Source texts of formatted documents
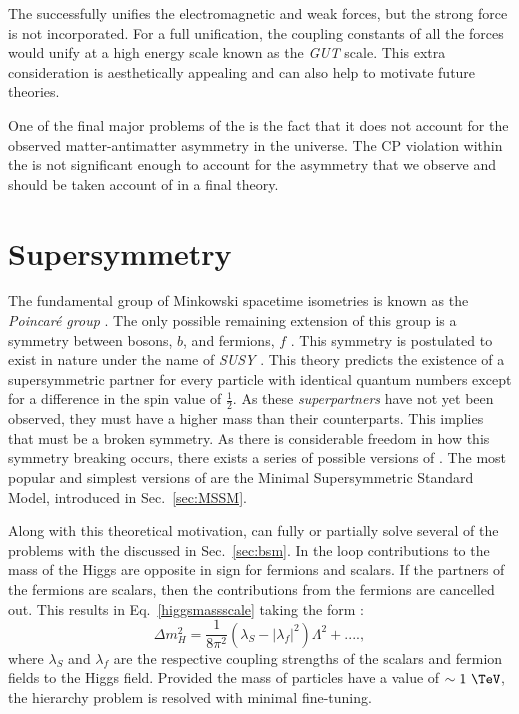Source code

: The \SM successfully unifies the electromagnetic and weak forces, but
the strong force is not incorporated. For a full unification, the
coupling constants of all the \SM forces would unify at a high energy
scale known as the \emph{\acf{GUT}} scale. This extra consideration is
aesthetically appealing and can also help to motivate future \BSM
theories.

One of the final major problems of the \SM is the fact that it does
not account for the observed matter-antimatter asymmetry in the
universe. The \ac{CP} violation within the \SM is not significant
enough to account for the asymmetry that we observe and should be taken
account of in a final \BSM theory.

\section{Supersymmetry}
\label{sec:susy}

The fundamental group of Minkowski spacetime isometries is known as
the \emph{Poincar\'e group} \cite{Poincare1906}. The only possible
remaining extension of this group is a symmetry between bosons, $b$,
and fermions, $f$ \cite{PhysRev.159.1251}. This symmetry is postulated to exist in nature
under the name of \emph{\acf{SUSY}} \cite{Martin:1997ns}. This theory
predicts the existence of a supersymmetric partner for every \SM
particle with identical quantum numbers except for a difference in the
spin value of $\frac{1}{2}$. As these \emph{superpartners} have not
yet been
observed, they must have a higher mass than their \SM
counterparts. This implies that \SUSY must be a broken symmetry. As
there is considerable freedom in how this symmetry breaking occurs,
there exists a series of possible versions of \SUSY. The most popular
and simplest versions of \SUSY are the Minimal Supersymmetric
Standard Model, introduced in
Sec.~\ref{sec:MSSM}.

Along with this theoretical motivation, \SUSY can fully or partially
solve several of the problems with the \SM discussed in
Sec.~\ref{sec:bsm}. In \SUSY the loop contributions to the mass of the
Higgs are opposite in sign for fermions and scalars. If the partners
of the \SM fermions are \SUSY scalars, then the contributions from the
\SM fermions are cancelled out. This results in Eq.~\ref{higgsmassscale} taking the
form \cite{Martin:1997ns}:
\begin{equation}
\Delta m_H^2 = \frac{1}{8\pi^2}(\lambda_S-|\lambda_f|^2)\Lambda^2+....,
\end{equation}
where $\lambda_S$ and $\lambda_f$ are the respective coupling
strengths of the scalars and fermion fields to the Higgs field.
Provided the mass of \SUSY particles have a value of $\sim1~\tev$, the
hierarchy problem is resolved with minimal fine-tuning.

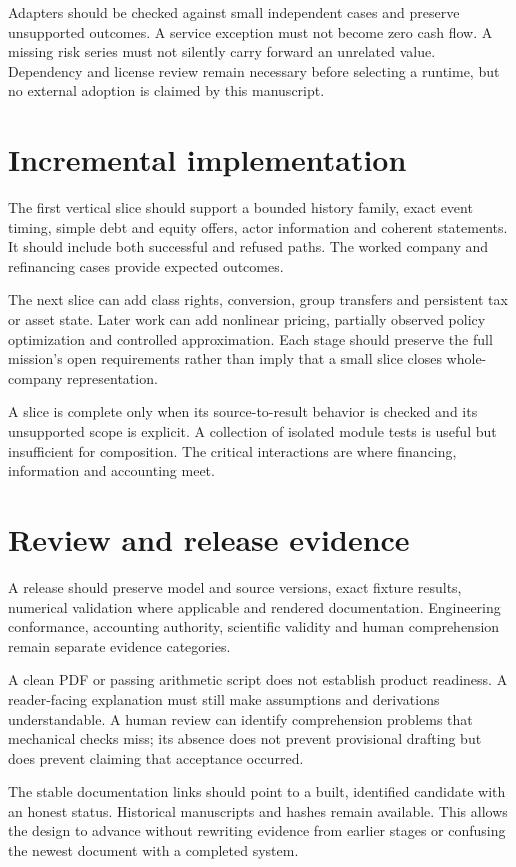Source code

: Adapters should be checked against small independent cases and preserve unsupported outcomes. A service exception must not become zero cash flow. A missing risk series must not silently carry forward an unrelated value. Dependency and license review remain necessary before selecting a runtime, but no external adoption is claimed by this manuscript.

\section{Incremental implementation}
The first vertical slice should support a bounded history family, exact event timing, simple debt and equity offers, actor information and coherent statements. It should include both successful and refused paths. The worked company and refinancing cases provide expected outcomes.

The next slice can add class rights, conversion, group transfers and persistent tax or asset state. Later work can add nonlinear pricing, partially observed policy optimization and controlled approximation. Each stage should preserve the full mission's open requirements rather than imply that a small slice closes whole-company representation.

A slice is complete only when its source-to-result behavior is checked and its unsupported scope is explicit. A collection of isolated module tests is useful but insufficient for composition. The critical interactions are where financing, information and accounting meet.

\section{Review and release evidence}
A release should preserve model and source versions, exact fixture results, numerical validation where applicable and rendered documentation. Engineering conformance, accounting authority, scientific validity and human comprehension remain separate evidence categories.

A clean PDF or passing arithmetic script does not establish product readiness. A reader-facing explanation must still make assumptions and derivations understandable. A human review can identify comprehension problems that mechanical checks miss; its absence does not prevent provisional drafting but does prevent claiming that acceptance occurred.

The stable documentation links should point to a built, identified candidate with an honest status. Historical manuscripts and hashes remain available. This allows the design to advance without rewriting evidence from earlier stages or confusing the newest document with a completed system.
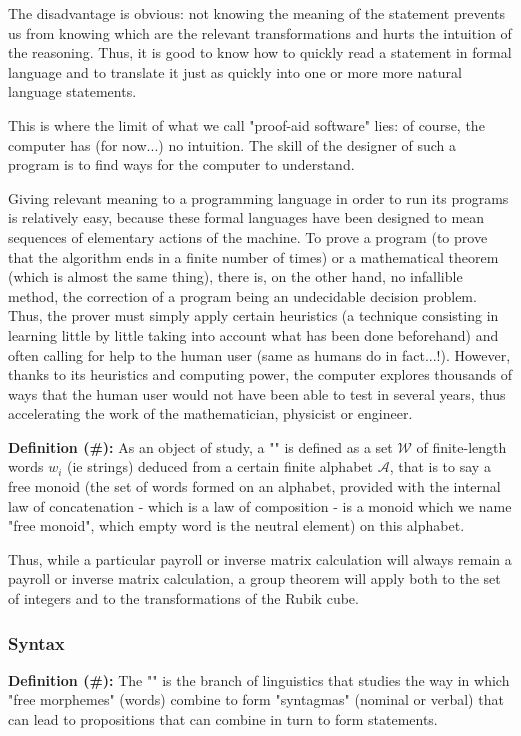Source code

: 	The disadvantage is obvious: not knowing the meaning of the statement prevents us from knowing which are the relevant transformations and hurts the intuition of the reasoning. Thus, it is good to know how to quickly read a statement in formal language and to translate it just as quickly into one or more more natural language statements.
	
	This is where the limit of what we call "proof-aid software" lies: of course, the computer has (for now...) no intuition. The skill of the designer of such a program is to find ways for the computer to understand.

	Giving relevant meaning to a programming language in order to run its programs is relatively easy, because these formal languages have been designed to mean sequences of elementary actions of the machine. To prove a program (to prove that the algorithm ends in a finite number of times) or a mathematical theorem (which is almost the same thing), there is, on the other hand, no infallible method, the correction of a program being an undecidable decision problem. Thus, the prover must simply apply certain heuristics (a technique consisting in learning little by little taking into account what has been done beforehand) and often calling for help to the human user (same as humans do in fact...!). However, thanks to its heuristics and computing power, the computer explores thousands of ways that the human user would not have been able to test in several years, thus accelerating the work of the mathematician, physicist or engineer.
	
	\textbf{Definition (\#\mydef):} As an object of study, a "" is defined as a set $\mathcal{W}$ of finite-length words $w_i$ (ie strings) deduced from a certain finite alphabet $\mathcal{A}$, that is to say a free monoid (the set of words formed on an alphabet, provided with the internal law of concatenation - which is a law of composition - is a monoid which we name "free monoid", which empty word is the neutral element) on this alphabet.
	
	\begin{tcolorbox}[title=Remark,colframe=black,arc=10pt]
	Thus, while a particular payroll or inverse matrix calculation will always remain a payroll or inverse matrix calculation, a group theorem will apply both to the set of integers and to the transformations of the Rubik cube.
	\end{tcolorbox}
	
	\subsubsection{Syntax}
	\textbf{Definition (\#\mydef):} The "" is the branch of linguistics that studies the way in which "free morphemes" (words) combine to form "syntagmas" (nominal or verbal) that can lead to propositions that can combine in turn to form statements.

- _Task goal_: For each line in the entries that contains the string "outcomes", make a copy.

- _Completed exercise_:
: Adapters should be checked against small independent cases and preserve unsupported outcomes. A service exception must not become zero cash flow. A missing risk series must not silently carry forward an unrelated value. Dependency and license review remain necessary before selecting a runtime, but no external adoption is claimed by this manuscript.
The first vertical slice should support a bounded history family, exact event timing, simple debt and equity offers, actor information and coherent statements. It should include both successful and refused paths. The worked company and refinancing cases provide expected outcomes.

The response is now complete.